Treino de Esquemas em Jovens Nadadoras
Dando continuidade ao exposto no mês passado no que se refere à importância que deverá ser atribuída ao treino dos esquemas, focaremos a nossa atenção na iniciação ao treino dos esquemas, especificamente em jovens nadadoras.
Como sabemos, um esquema é uma composição integrada de vários elementos que se desenvolvem em função de uma música, integrando ritmos movimentos e variedade nas sequências e combinações apresentadas. Os Esquemas, Técnicos, Livres e Livres Combinados são compostos por formações, figuras e técnicas de nado.
Tendo em conta que uma jovem nadadora dispõe de poucos recursos técnicos, o primeiro ponto-chave da construção do esquema é a simplicidade. Os movimentos deverão ser simples e as posições e figuras bem definidas.
Quanto à escolha da música, esta deverá ir de encontro ao gosto da nadadora e deve ser agradável de forma a que a nadadora a possa sentir, interpretar, expressar-se! Deverá ser constituída por uma boa estrutura rítmica em que seja fácil marcar os tempos musicais. Se a música possuir uma boa variedade em termos sonoros, a variedade, em termos de movimento, tornará o esquema perfeito.
Quanto à gestão dos movimentos e das figuras usadas devemos incluir períodos de descanso a seguir às posições mais complexas ou aos períodos de maior apneia, dando oportunidade para que a nadadora recupere antes de avançar para outra figura/elemento mais difícil. Assim, certamente, conseguirmos manter os níveis de expressividade durante mais tempo. Ainda neste seguimento, é importante evitar os chapinhar da água ou o bufar após imersão pois prejudica artisticamente o esquema.
Apesar dos treinadores (e, por vezes, pais e outros agentes desportivos) terem especial importância na elaboração do esquema das nadadoras, é crucial que elas façam as suas adaptações, dêem as suas ideias, explorem a música e a sua criatividade. Coreografar é uma das formas que as crianças têm de desenvolver a suas capacidades imaginativas, permitindo-lhes que aprendam por si mesmas a adaptar os movimentos à música.

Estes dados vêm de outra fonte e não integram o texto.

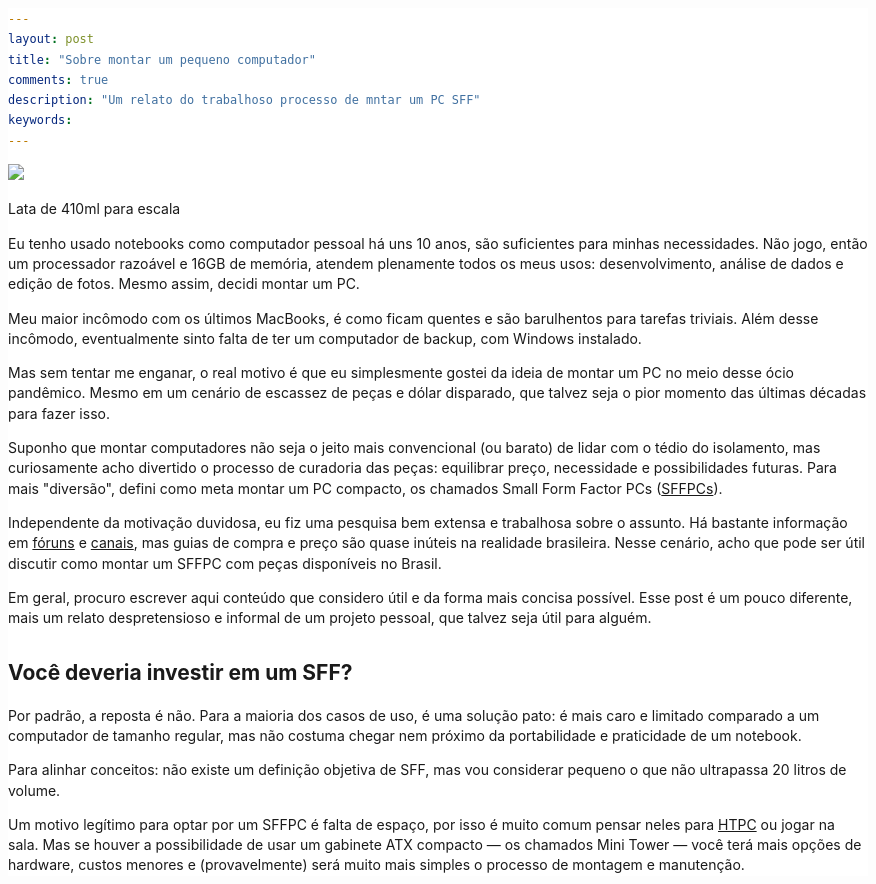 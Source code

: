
 ```yaml
---
layout: post
title: "Sobre montar um pequeno computador"
comments: true
description: "Um relato do trabalhoso processo de mntar um PC SFF"
keywords: 
---
```


<img class="big-images" 
     src="{{site.url}}/assets/images/pc/DSCF7293.jpg"/>
<figcaption>Lata de 410ml para escala</figcaption>

Eu tenho usado notebooks como computador pessoal há uns 10 anos, são suficientes para minhas necessidades. Não jogo, então um processador razoável e 16GB de memória, atendem plenamente todos os meus usos: desenvolvimento, análise de dados e edição de fotos. Mesmo assim, decidi montar um PC.

Meu maior incômodo com os últimos MacBooks, é como ficam quentes e são barulhentos para tarefas triviais. Além desse incômodo, eventualmente sinto falta de ter um computador de backup, com Windows instalado.

Mas sem tentar me enganar, o real motivo é que eu simplesmente gostei da ideia de montar um PC no meio desse ócio pandêmico. Mesmo em um cenário de escassez de peças e dólar disparado, que talvez seja o pior momento das últimas décadas para fazer isso.

Suponho que montar computadores não seja o jeito mais convencional (ou barato) de lidar com o tédio do isolamento, mas curiosamente acho divertido o processo de curadoria das peças: equilibrar preço, necessidade e possibilidades futuras. Para mais "diversão", defini como meta montar um PC compacto, os chamados Small Form Factor PCs ([SFFPCs](https://en.wikipedia.org/wiki/Small_form_factor_(desktop_and_motherboard))).

Independente da motivação duvidosa, eu fiz uma pesquisa bem extensa e trabalhosa sobre o assunto. Há bastante informação em [fóruns](https://www.reddit.com/r/sffpc) e [canais](https://www.youtube.com/channel/UCRYOj4DmyxhBVrdvbsUwmAA), mas guias de compra e preço são quase inúteis na realidade brasileira. Nesse cenário, acho que pode ser útil discutir como montar um SFFPC com peças disponíveis no Brasil.

Em geral, procuro escrever aqui conteúdo que considero útil e da forma mais concisa possível. Esse post é um pouco diferente, mais um relato despretensioso e informal de um projeto pessoal, que talvez seja útil para alguém.

## Você deveria investir em um SFF?

Por padrão, a reposta é não. Para a maioria dos casos de uso, é uma solução pato: é mais caro e limitado comparado a um computador de tamanho regular, mas não costuma chegar nem próximo da portabilidade e praticidade de um notebook.

Para alinhar conceitos: não existe um definição objetiva de SFF, mas vou considerar pequeno o que não ultrapassa 20 litros de volume.

Um motivo legítimo para optar por um SFFPC é falta de espaço, por isso é muito comum pensar neles para [HTPC](https://en.wikipedia.org/wiki/Home_theater_PC) ou jogar na sala. Mas se houver a possibilidade de usar um gabinete ATX compacto — os chamados Mini Tower — você terá mais opções de hardware, custos menores e (provavelmente) será muito mais simples o processo de montagem e manutenção.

Quanto ao espaço da piscina, este deverá ser bem percorrido, colocando as partes mais importantes e difíceis no centro da piscina e situar as figuras em diferentes áreas da piscina. Devido a ser muito difícil manter linhas rectas nestes grupos etários, nos esquemas de equipa deveremos alinhar o máximo de quatro nadadoras. Sugerimos a mudança de formação uma a duas vezes por espaço percorrido e devemos mudar as formações de forma simétrica, pois causa um efeito mais agradável. Devemos evitar repetir excertos. Os Esquemas devem começar a ser trabalhados a seco, seguindo-se o aperfeiçoamento das Figuras e transições. Posteriormente trabalha-se a realização das primeiras sequências e, finalmente, a divisão global do esquema em partes.